Despite the specter of lifelong impairment, many of the people we interviewed said that people rarely took their symptoms seriously.
A 67-year-old woman with a history of epilepsy told Ken: “I feel like I’m living entire days and weeks of my life in that postictal epileptic haze. I’m drowsy and confused, usually with splitting migraines. But I’ve had to start telling people I’m having epileptic episodes when I’m struggling with brain fog because they believe epilepsy is real. Telling the truth and saying I’m dealing with brain fog is more work than it’s worth.”
We need to understand the different types of brain fog to help classify them for practical purposes, but also to legitimize these cognitive differences for the sake of accommodating people with long COVID. This is not easy to do because there is so much variability in this disease; the virus affects multiple parts of the body, and researchers and clinicians have identified hundreds of symptoms. Creating different classes of brain fog, then, requires us to lump together symptoms that could be severe, for example, but still variable from person to person.
Long COVID is a federally recognized disability.

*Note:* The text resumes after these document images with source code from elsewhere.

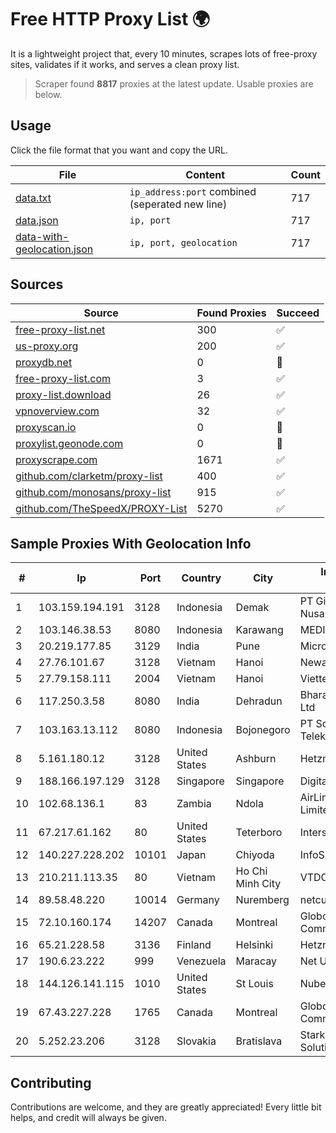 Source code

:
# Free HTTP Proxy List 🌍

It is a lightweight project that, every 10 minutes, scrapes lots of free-proxy sites, validates if it works, and serves a clean proxy list.


> Scraper found **8817** proxies at the latest update. Usable proxies are below.

## Usage

Click the file format that you want and copy the URL.


|File|Content|Count|
|----|-------|-----|
|[data.txt](https://raw.githubusercontent.com/themiralay/Proxy-List-World/master/data.txt)|`ip_address:port` combined (seperated new line)|717|
|[data.json](https://raw.githubusercontent.com/themiralay/Proxy-List-World/master/data.json)|`ip, port`|717|
|[data-with-geolocation.json](https://raw.githubusercontent.com/themiralay/Proxy-List-World/master/data-with-geolocation.json)|`ip, port, geolocation`|717|

## Sources

|Source|Found Proxies|Succeed|
|------|-------------|-------|
|[free-proxy-list.net](https://free-proxy-list.net)|300|✅|
|[us-proxy.org](https://www.us-proxy.org)|200|✅|
|[proxydb.net](http://proxydb.net)|0|🚫|
|[free-proxy-list.com](https://free-proxy-list.com/?page=&port=&type%5B%5D=http&type%5B%5D=https&up_time=0&search=Search)|3|✅|
|[proxy-list.download](https://www.proxy-list.download/HTTP)|26|✅|
|[vpnoverview.com](https://vpnoverview.com/privacy/anonymous-browsing/free-proxy-servers)|32|✅|
|[proxyscan.io](https://www.proxyscan.io)|0|🚫|
|[proxylist.geonode.com](https://proxylist.geonode.com/api/proxy-list?limit=300&page=1&sort_by=lastChecked&sort_type=desc&protocols=http,https)|0|🚫|
|[proxyscrape.com](https://api.proxyscrape.com/v2/?request=displayproxies&protocol=http&timeout=10000&country=all&ssl=all&anonymity=all)|1671|✅|
|[github.com/clarketm/proxy-list](https://raw.githubusercontent.com/clarketm/proxy-list/master/proxy-list-raw.txt)|400|✅|
|[github.com/monosans/proxy-list](https://raw.githubusercontent.com/monosans/proxy-list/main/proxies/http.txt)|915|✅|
|[github.com/TheSpeedX/PROXY-List](https://raw.githubusercontent.com/TheSpeedX/PROXY-List/master/http.txt)|5270|✅|


## Sample Proxies With Geolocation Info

|#|Ip|Port|Country|City|Internet Service Provider|
|-|--|----|-------|----|-------------------------|
|1|103.159.194.191|3128|Indonesia|Demak|PT Giga Digital Nusantara|
|2|103.146.38.53|8080|Indonesia|Karawang|MEDIASOLUSISUKSES|
|3|20.219.177.85|3129|India|Pune|Microsoft Corporation|
|4|27.76.101.67|3128|Vietnam|Hanoi|Newass2011xDSLHCMC|
|5|27.79.158.111|2004|Vietnam|Hanoi|Viettel Corporation|
|6|117.250.3.58|8080|India|Dehradun|Bharat Sanchar Nigam Ltd|
|7|103.163.13.112|8080|Indonesia|Bojonegoro|PT Solusi Media Telekomunikasi|
|8|5.161.180.12|3128|United States|Ashburn|Hetzner Online GmbH|
|9|188.166.197.129|3128|Singapore|Singapore|DigitalOcean, LLC|
|10|102.68.136.1|83|Zambia|Ndola|AirLink Broadband Limited|
|11|67.217.61.162|80|United States|Teterboro|Interserver, Inc|
|12|140.227.228.202|10101|Japan|Chiyoda|InfoSphere|
|13|210.211.113.35|80|Vietnam|Ho Chi Minh City|VTDC|
|14|89.58.48.220|10014|Germany|Nuremberg|netcup GmbH|
|15|72.10.160.174|14207|Canada|Montreal|GloboTech Communications|
|16|65.21.228.58|3136|Finland|Helsinki|Hetzner Online GmbH|
|17|190.6.23.222|999|Venezuela|Maracay|Net Uno|
|18|144.126.141.115|1010|United States|St Louis|Nubes, LLC|
|19|67.43.227.228|1765|Canada|Montreal|GloboTech Communications|
|20|5.252.23.206|3128|Slovakia|Bratislava|Stark Industries Solutions LTD|



## Contributing

Contributions are welcome, and they are greatly appreciated! Every
little bit helps, and credit will always be given.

Yet, 16 of the 17 people who reported brain fog in our study described feeling disbelieved. Nine of the 13 people we interviewed who sought disability accommodations faced significant barriers to access. At Georgetown, Brittney Klein, who manages disability accommodations and worked with Ken to help him get through the spring and fall semesters in 2022, told us that the school’s academic resource center has had a number of long COVID accommodation requests. Ken is not an outlier, by any stretch.
In this project we found a gulf between clinicians’ perceptions of the severity of brain fog and the perceptions of the people who have it. So many people feel alone and dismissed—this is reinforced on message boards, blog posts and Twitter feeds. Categorization of the most severe symptoms is a way not only to legitimize people’s neurocognitive dysfunction but also to elevate their need for intervention. We plan to publish a more extensive analysis of our findings in a medical journal.
We still don’t know much about brain fog, and there are major gaps in how we think about long COVID. However, we know for certain that brain fog is real. And brain fog is multiple things.
More than one year after his long COVID diagnosis, Ken still experiences sporadic memory loss and difficulty processing information. He has come to accept his struggles with brain fog as a continuing part of daily life, even as his physical health has mostly returned to normal. He now wishes he had taken medical leave during the worst of his long COVID. Regardless, identifying the complexity and diversity of symptoms people manage with brain fog, and creating a better nomenclature around that diversity would provide a clearer path for legitimizing medical leave and accommodations, and in the end, hopefully, help people lead productive lives as they manage this new normal.
This is an opinion and analysis article, and the views expressed by the author or authors are not necessarily those of Scientific American.